Probably so, and probably not everything that glitters is gold. To know
and to be in contact with things and people means to know where I am, but
it means that things and people know where we are.
Welcome in the
aquarium!" About what that means, I hold my opinion, but I will
conclude with a thought for which I let science fiction speak. I began
with a quote from the very famous movie and I like to conclude with a
quote from a much less famous book but which I probably love more: "A
billion years ago there wasn't even any man, there was only a fish. [...]

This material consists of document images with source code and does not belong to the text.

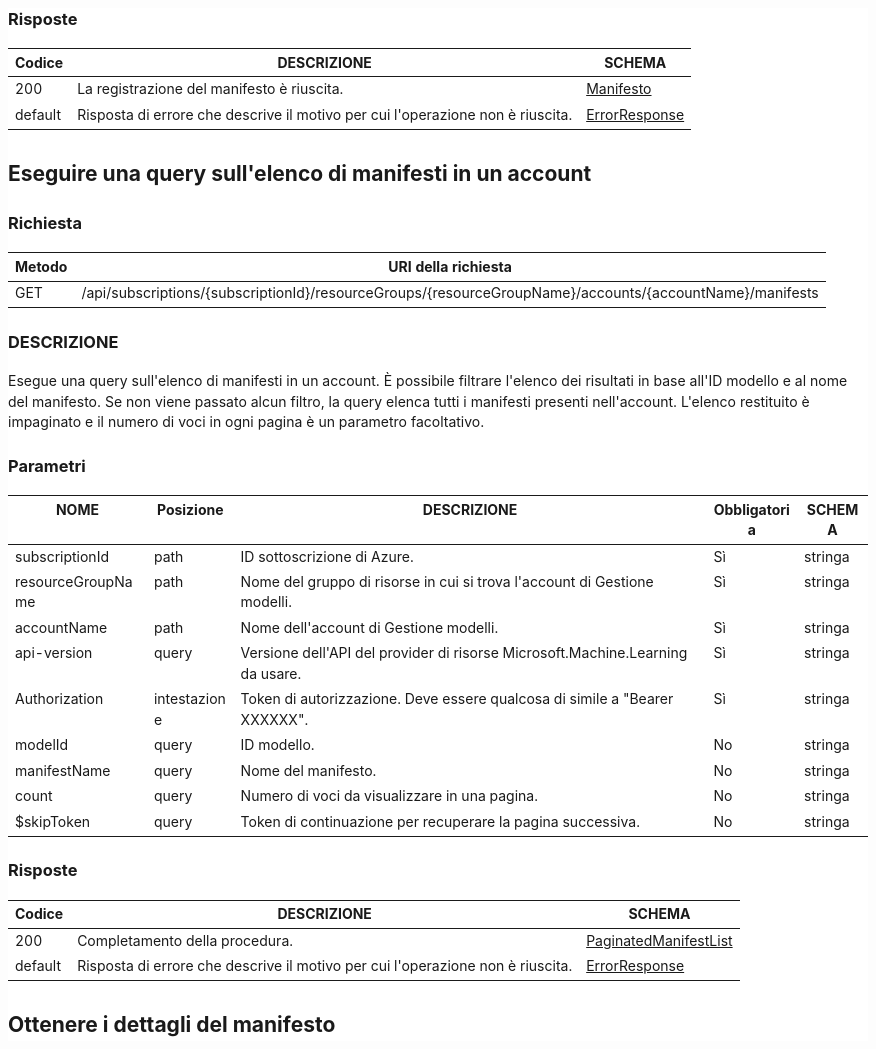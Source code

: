 ### <a name="responses"></a>Risposte
| Codice | DESCRIZIONE | SCHEMA |
|--------------------|--------------------|--------------------|
| 200 | La registrazione del manifesto è riuscita. | [Manifesto](#manifest) |
| default | Risposta di errore che descrive il motivo per cui l'operazione non è riuscita. | [ErrorResponse](#errorresponse) |

## <a name="query-the-list-of-manifests-in-an-account"></a>Eseguire una query sull'elenco di manifesti in un account

### <a name="request"></a>Richiesta
| Metodo | URI della richiesta |
|------------|------------|
| GET |  /api/subscriptions/{subscriptionId}/resourceGroups/{resourceGroupName}/accounts/{accountName}/manifests | 

### <a name="description"></a>DESCRIZIONE
Esegue una query sull'elenco di manifesti in un account. È possibile filtrare l'elenco dei risultati in base all'ID modello e al nome del manifesto. Se non viene passato alcun filtro, la query elenca tutti i manifesti presenti nell'account. L'elenco restituito è impaginato e il numero di voci in ogni pagina è un parametro facoltativo.

### <a name="parameters"></a>Parametri
| NOME | Posizione | DESCRIZIONE | Obbligatoria | SCHEMA
|--------------------|--------------------|--------------------|--------------------|--------------------|
| subscriptionId | path | ID sottoscrizione di Azure. | Sì | stringa |
| resourceGroupName | path | Nome del gruppo di risorse in cui si trova l'account di Gestione modelli. | Sì | stringa |
| accountName | path | Nome dell'account di Gestione modelli. | Sì | stringa |
| api-version | query | Versione dell'API del provider di risorse Microsoft.Machine.Learning da usare. | Sì | stringa |
| Authorization | intestazione | Token di autorizzazione. Deve essere qualcosa di simile a "Bearer XXXXXX". | Sì | stringa |
| modelId | query | ID modello. | No  | stringa |
| manifestName | query | Nome del manifesto. | No  | stringa |
| count | query | Numero di voci da visualizzare in una pagina. | No  | stringa |
| $skipToken | query | Token di continuazione per recuperare la pagina successiva. | No  | stringa |

### <a name="responses"></a>Risposte
| Codice | DESCRIZIONE | SCHEMA |
|--------------------|--------------------|--------------------|
| 200 | Completamento della procedura. | [PaginatedManifestList](#paginatedmanifestlist) |
| default | Risposta di errore che descrive il motivo per cui l'operazione non è riuscita. | [ErrorResponse](#errorresponse) |

## <a name="get-manifest-details"></a>Ottenere i dettagli del manifesto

He lived in the ocean, and the ocean was like a jail, and the air was like
a roof on top of the jail. Nobody could go through the roof. And there
was this other fish, and he went through, and he died. And this other
fish, and he too went through and he died. But there was another fish,
and he went through, and it was like his brain was on fire, and his gills
were blazing, and the air was drowning him, and the sun scorched his eyes,
and he was lying there in the mud, waiting to die, and he didn't die. And
other fishes wondered about that world. And they crawled up onto the muddy
shore. And stayed. And taught themselves how to breathe the air. And
taught themselves how to stand up, how to walk around, how to live with
the sunlight in their eyes. And they turned into lizards, dinosaurs,
whatever they became [..] Let's go back into the ocean, let's be fishes
again, it's easier that way. Don't be crazy. We can't be fishes any more.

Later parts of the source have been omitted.